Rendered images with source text
▼

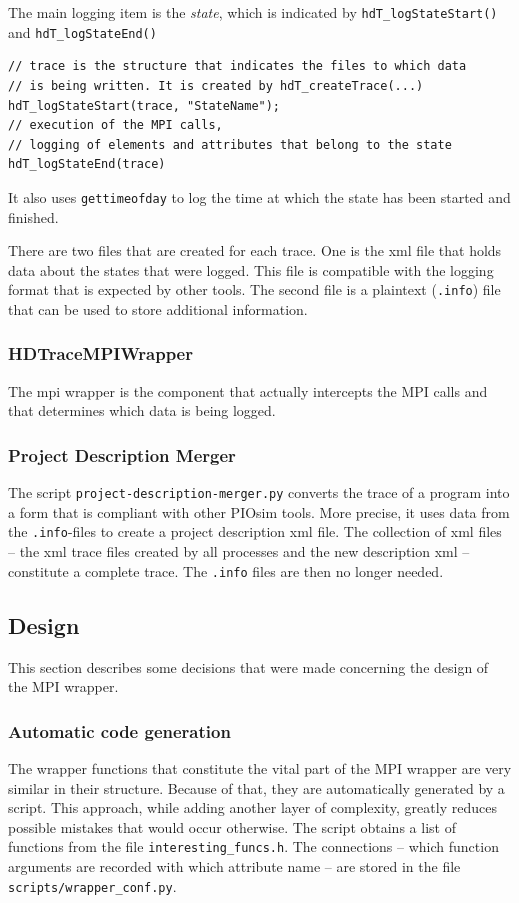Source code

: \documentclass[a4paper,12pt,pdftex]{scrartcl}
\begin{document}
The main logging item is the \emph{state}, which is indicated by
\verb/hdT_logStateStart()/ and \verb/hdT_logStateEnd()/
\begin{lstlisting}
// trace is the structure that indicates the files to which data
// is being written. It is created by hdT_createTrace(...)
hdT_logStateStart(trace, "StateName");
// execution of the MPI calls, 
// logging of elements and attributes that belong to the state
hdT_logStateEnd(trace)
\end{lstlisting}

It also uses \verb/gettimeofday/ to log the time at which the state
has been started and finished.

There are two files that are created for each trace. One is the xml
file that holds data about the states that were logged. This file is
compatible with the logging format that is expected by other
tools. The second file is a plaintext (\verb/.info/) file that can be
used to store additional information.

\subsubsection{HDTraceMPIWrapper}
The mpi wrapper is the component that actually intercepts the MPI
calls and that determines which data is being logged. 

\subsubsection{Project Description Merger}
The script \verb/project-description-merger.py/ converts the trace of
a program into a form that is compliant with other PIOsim tools. More
precise, it uses data from the \verb/.info/-files to create a project
description xml file. The collection of xml files -- the xml trace files
created by all processes and the new description xml -- constitute a complete
trace. The \verb/.info/ files are then no longer needed.

\subsection{Design}
This section describes some decisions that were made
concerning the design of the MPI wrapper.

\subsubsection{Automatic code generation}
The wrapper functions that constitute the vital part of the MPI
wrapper are very similar in their structure. Because of that, they are
automatically generated by a script. This approach, while adding
another layer of complexity, greatly reduces possible mistakes that
would occur otherwise. The script obtains a list of functions from the
file \verb|interesting_funcs.h|. The connections -- which function
arguments are recorded with which attribute name -- are stored in the
file \verb|scripts/wrapper_conf.py|.
\end{document}
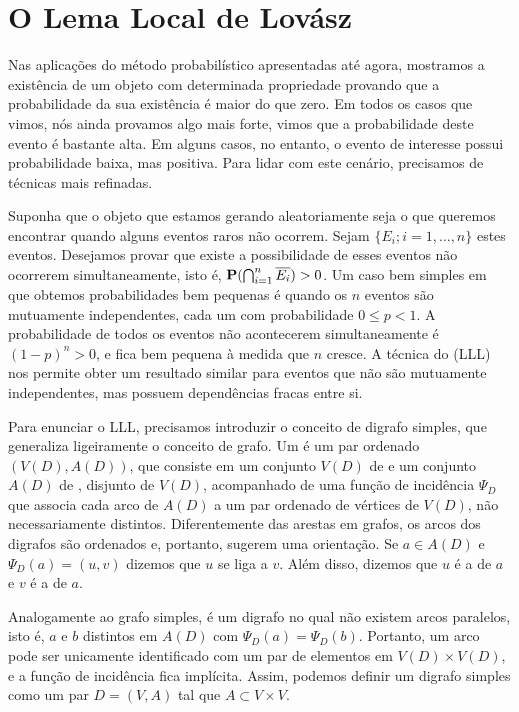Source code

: 
\section{O Lema Local de Lovász}


Nas aplicações do método probabilístico apresentadas até agora, mostramos a existência de um objeto com determinada propriedade provando que a probabilidade da sua existência é maior do que zero. Em todos os casos que vimos, nós ainda provamos algo mais forte, vimos que a probabilidade deste evento é bastante alta. Em alguns casos, no entanto, o evento de interesse possui probabilidade baixa, mas positiva. Para lidar com este cenário, precisamos de técnicas mais refinadas.

Suponha que o objeto que estamos gerando aleatoriamente seja o que queremos encontrar quando alguns eventos raros não ocorrem. Sejam $\{E_i; i = 1,\dots,n\}$ estes eventos. Desejamos provar que existe a possibilidade de esses eventos não ocorrerem simultaneamente, isto é,  $\operatorname{\mathbf{P}}(\bigcap_{i=1}^n \overline{E_i}) > 0$. Um caso bem simples em que obtemos probabilidades bem pequenas é quando os $n$ eventos são mutuamente independentes, cada um com probabilidade $0 \leq p<1$. A probabilidade de todos os eventos não acontecerem simultaneamente é $(1-p)^n > 0$, e fica bem pequena à medida que $n$ cresce. A técnica do  (LLL) nos permite obter um resultado similar para eventos que não são mutuamente independentes, mas possuem dependências fracas entre si.

Para enunciar o LLL, precisamos introduzir o conceito de digrafo simples, que generaliza ligeiramente o conceito de grafo. Um  é um par ordenado $(V(D), A(D))$, que consiste em um conjunto $V(D)$ de  e um conjunto $A(D)$ de , disjunto de $V(D)$, acompanhado de uma função de incidência $\Psi_D$ que associa cada arco de $A(D)$ a um par ordenado de vértices de $V(D)$, não necessariamente distintos. Diferentemente das arestas em grafos, os arcos dos digrafos são ordenados e, portanto, sugerem uma orientação. Se $a \in A(D)$ e $\Psi_D(a) = (u,v)$ dizemos que $u$ se liga a $v$. Além disso, dizemos que $u$ é a  de $a$ e $v$ é a  de $a$.

Analogamente ao grafo simples,  é um digrafo no qual não existem arcos paralelos, isto é, $a$ e $b$ distintos em $A(D)$ com $\Psi_D(a) = \Psi_D(b)$. Portanto, um arco pode ser unicamente identificado com um par de elementos em $V(D) \times V(D)$, e a função de incidência fica implícita. Assim, podemos definir um digrafo simples como um par $D = (V,A)$ tal que $A \subset V\times V$.

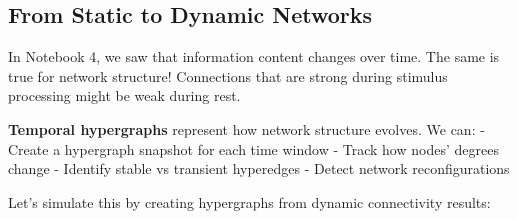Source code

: \documentclass[
  11pt,
  letterpaper,
  oneside,
  openany]{book}
\begin{document}
\subsection{From Static to Dynamic
Networks}\label{from-static-to-dynamic-networks}

In Notebook 4, we saw that information content changes over time. The
same is true for network structure! Connections that are strong during
stimulus processing might be weak during rest.

\textbf{Temporal hypergraphs} represent how network structure evolves.
We can: - Create a hypergraph snapshot for each time window - Track how
nodes' degrees change - Identify stable vs transient hyperedges - Detect
network reconfigurations

Let's simulate this by creating hypergraphs from dynamic connectivity
results:
\end{document}
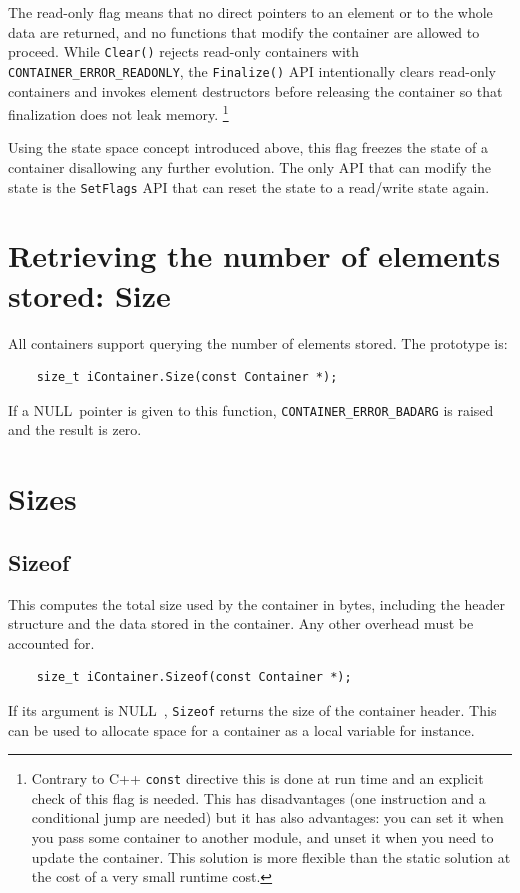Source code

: \documentclass[12pt,a4paper,openany]{memoir} %
\newif\iftth
\newcommand{\Null}{{\iftth \ NULL \else \footnotesize NULL\  \fi}}
\begin{document}
The read-only flag means that no direct pointers to an element or to the whole data are returned, and no functions that modify the container are allowed to proceed. While \verb,Clear(), rejects read-only containers with \verb,CONTAINER_ERROR_READONLY,, the \verb,Finalize(), API intentionally clears read-only containers and invokes element destructors before releasing the container so that finalization does not leak memory.
\footnote{Contrary to C++ \texttt{const} directive this is done at run time and an explicit check of this flag is needed. This has disadvantages 
(one instruction and a conditional jump are needed) but it has also advantages: you can set it when you pass some container to another module, and unset it when you need to update the container. This solution is more flexible than the static solution at the cost of a very small runtime cost.}

Using the state space concept introduced above, this flag freezes the state of a container disallowing any further evolution. The only API that
can modify the state is the \verb,SetFlags, API that can reset the state to a read/write state again.
\section{Retrieving the number of elements stored: Size}
All containers support querying the number of elements stored. The prototype is:
\begin{verbatim}
    size_t iContainer.Size(const Container *);
\end{verbatim}
If a \Null pointer is given to this function, \texttt{CONTAINER\_ERROR\_BADARG} is raised and the result is zero.
\section{Sizes}
\subsection{Sizeof}
This computes the total size used by the container in bytes, including the header structure and the data stored in the container. Any other overhead 
must be accounted for.
\begin{verbatim}
    size_t iContainer.Sizeof(const Container *);
\end{verbatim}

If its argument is \Null, \texttt{Sizeof} returns the size of the container header. This can be used to allocate space for a container as a local variable for instance.
\end{document}
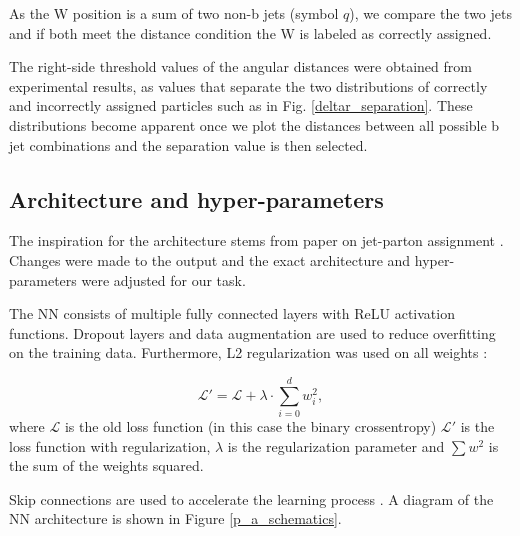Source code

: \documentclass{ctuthesis}
\begin{document}
As the W position is a sum of two non-b jets (symbol $q$), we compare the two jets and if both meet the distance condition the W is labeled as correctly assigned.

The right-side threshold values of the angular distances were obtained from experimental results, as values that separate the two distributions of correctly and incorrectly assigned particles such as in Fig. \ref{deltar_separation}. These distributions become apparent once we plot the distances between all possible b jet combinations and the separation value is then selected.

\begin{figure}[h]
\end{figure}

\subsection{Architecture and hyper-parameters}
\label{sec:pa_architecture}
The inspiration for the architecture stems from paper on jet-parton assignment \cite{parton_assignment}. Changes were made to the output and the exact architecture and hyper-parameters were adjusted for our task. 

 The NN consists of multiple fully connected layers with ReLU activation functions. Dropout layers and data augmentation are used to reduce overfitting on the training data. Furthermore, L2 regularization was used on all weights \cite[p.182]{data_augmentation}:

\begin{equation}
    \mathcal{L}' = \mathcal{L} + \lambda \cdot \sum_{i=0}^{d} w_i^2,    
\end{equation}
where $\mathcal{L}$ is the old loss function (in this case the binary crossentropy) $\mathcal{L}'$ is the loss function with regularization, $\lambda$ is the regularization parameter and $\sum w^2$ is the sum of the weights squared. 
 
 Skip connections are used to accelerate the learning process \cite{parton_assignment}. A diagram of the NN architecture is shown in Figure \ref{p_a_schematics}.
\end{document}
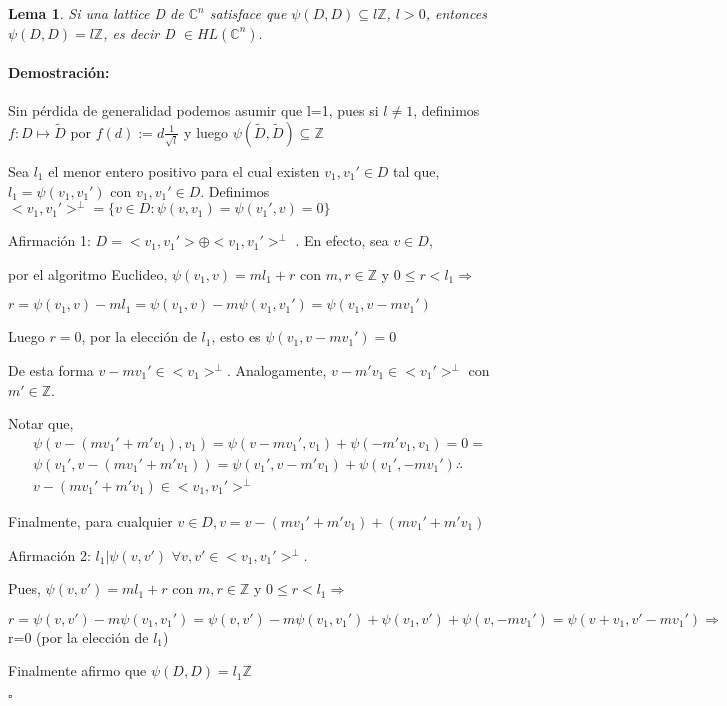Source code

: \documentclass[12pt]{article}
\newtheorem{lemma}{Lema}
\newenvironment{proof}{\paragraph{Demostración:}}{\hfill$\square$}
\begin{document}
\begin{lemma} \label{1.7}
 Si una lattice D de $\mathbb{C}^n$  satisface que $\psi(D,D) \subseteq  l \mathbb{Z}$, $l>0$, entonces 
 $\psi (D,D)=l\mathbb{Z}$, es decir D $\in HL(\mathbb{C}^{n}).$
\end{lemma}
\begin{proof}
 Sin pérdida de generalidad podemos asumir que l=1, pues si $l\neq1$, definimos  
 $f:D\mapsto \tilde{D}$ por $f(d):=d\frac{1}{\sqrt{l}}$
y luego $\psi (\tilde{D},\tilde{D})\subseteq \mathbb{Z}$
 
Sea $l_1$ el menor entero positivo para el cual existen $
v_1,v_1' \in D$ tal que, $l_1=\psi (v_1,v_1')$ con 
$v_1,v_1' \in D$.
 Definimos $<v_1,v_1'>^\bot=\{v \in D: \psi(v,v_1)=\psi(v_1',v)=0\}$
 \newline
 
 Afirmación 1: $D=<v_1,v_1'>\oplus <v_1,v_1'>^\bot$ . En efecto, sea $v \in D$,
 
 por el algoritmo Euclideo, $\psi(v_1,v)=m l_1 +r$ con $m,r \in \mathbb{Z}$ y $0 \leq r < l_1 \Rightarrow $
 
 $r=\psi(v_1,v)-m l_1=\psi(v_1,v)-m \psi(v_1,v_1')=\psi(v_1,v-mv_1')$
 
 
Luego $r=0$, por la elección de $l_1$, esto es $\psi(v_1,v-mv_1')=0$
 
 De esta forma $v-mv_1' \in <v_1>^\bot$.
 Analogamente, $v-m'v_1 \in <v_1'>^\bot$  con $m'\in \mathbb{Z}$.
 
 Notar que,
 $$\begin{aligned}
 \psi(v-(m v_1' + m' v_1),v_1)=\psi(v-m v_1',v_1) + \psi(-m' v_1,v_1)=0=\\
 \psi(v_1',v-(m v_1'+m'v_1))=\psi(v_1',v-m'v_1)+ \psi(v_1',-m v_1') \therefore \\
 v-(m v_1'+m'v_1) \in <v_1,v_1'>^\bot
 \end{aligned}$$
 
 Finalmente, para cualquier $v\in D, v=v-(m v_1'+ m'v_1)+(m v_1' + m'v_1)$ 
 \newline
  
 
 Afirmación 2: $l_1 | \psi(v,v')$ $\forall v,v' \in <v_1,v_1'>^\bot$.
 
 Pues, $\psi(v,v')=m l_1 + r$ con $m,r \in \mathbb{Z}$ y  $0\leq r < l_1 \Rightarrow $
 
 $r= \psi(v,v') - m \psi(v_1,v_1')=\psi(v,v')-m\psi(v_1,v_1')+ \psi (v_1,v')+ \psi(v,-m v_1') 
 = \psi(v+v_1,v'-mv_1') \Rightarrow $ r=0 (por la elección de $l_1$) 
 
 Finalmente afirmo que $\psi(D,D)=l_1 \mathbb{Z}$ 
 

\end{proof}
\end{document}
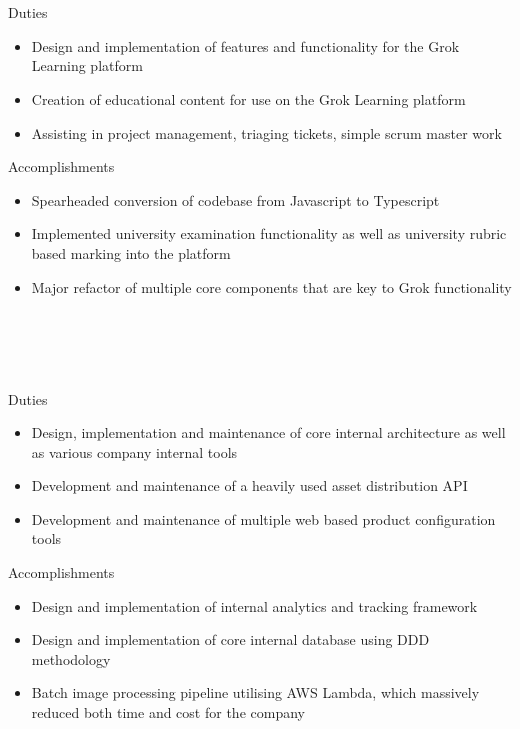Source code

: \documentclass{resume}
\begin{document}
\bigskip
{} \\
 \\
Duties \\
\begin{itemize}
  \item Design and implementation of features and functionality for the Grok Learning platform
  \item Creation of educational content for use on the Grok Learning platform
  \item Assisting in project management, triaging tickets, simple scrum master work
\end{itemize}
Accomplishments \\
\begin{itemize}
  \item Spearheaded conversion of codebase from Javascript to Typescript
  \item Implemented university examination functionality as well as university rubric based marking into the platform
  \item Major refactor of multiple core components that are key to Grok functionality
\end{itemize}

\bigskip
{} \\
 \\
 \\
 \\
Duties \\
\begin{itemize}
  \item Design, implementation and maintenance of core internal architecture as well as various company internal tools
  \item Development and maintenance of a heavily used asset distribution API
  \item Development and maintenance of multiple web based product configuration tools
\end{itemize}
Accomplishments \\
\begin{itemize}
  \item Design and implementation of internal analytics and tracking framework
  \item Design and implementation of core internal database using DDD methodology 
  \item Batch image processing pipeline utilising AWS Lambda, which massively reduced both time and cost for the company
\end{itemize}
\end{document}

▲

> **Exercise objective**
All lines from the one that contains "and tracking framework" to the end of the records above are to be copied exactly; leave out the rest.

> **Output below**
  \item Design and implementation of internal analytics and tracking framework
  \item Design and implementation of core internal database using DDD methodology 
  \item Batch image processing pipeline utilising AWS Lambda, which massively reduced both time and cost for the company
\end{itemize}
\end{document}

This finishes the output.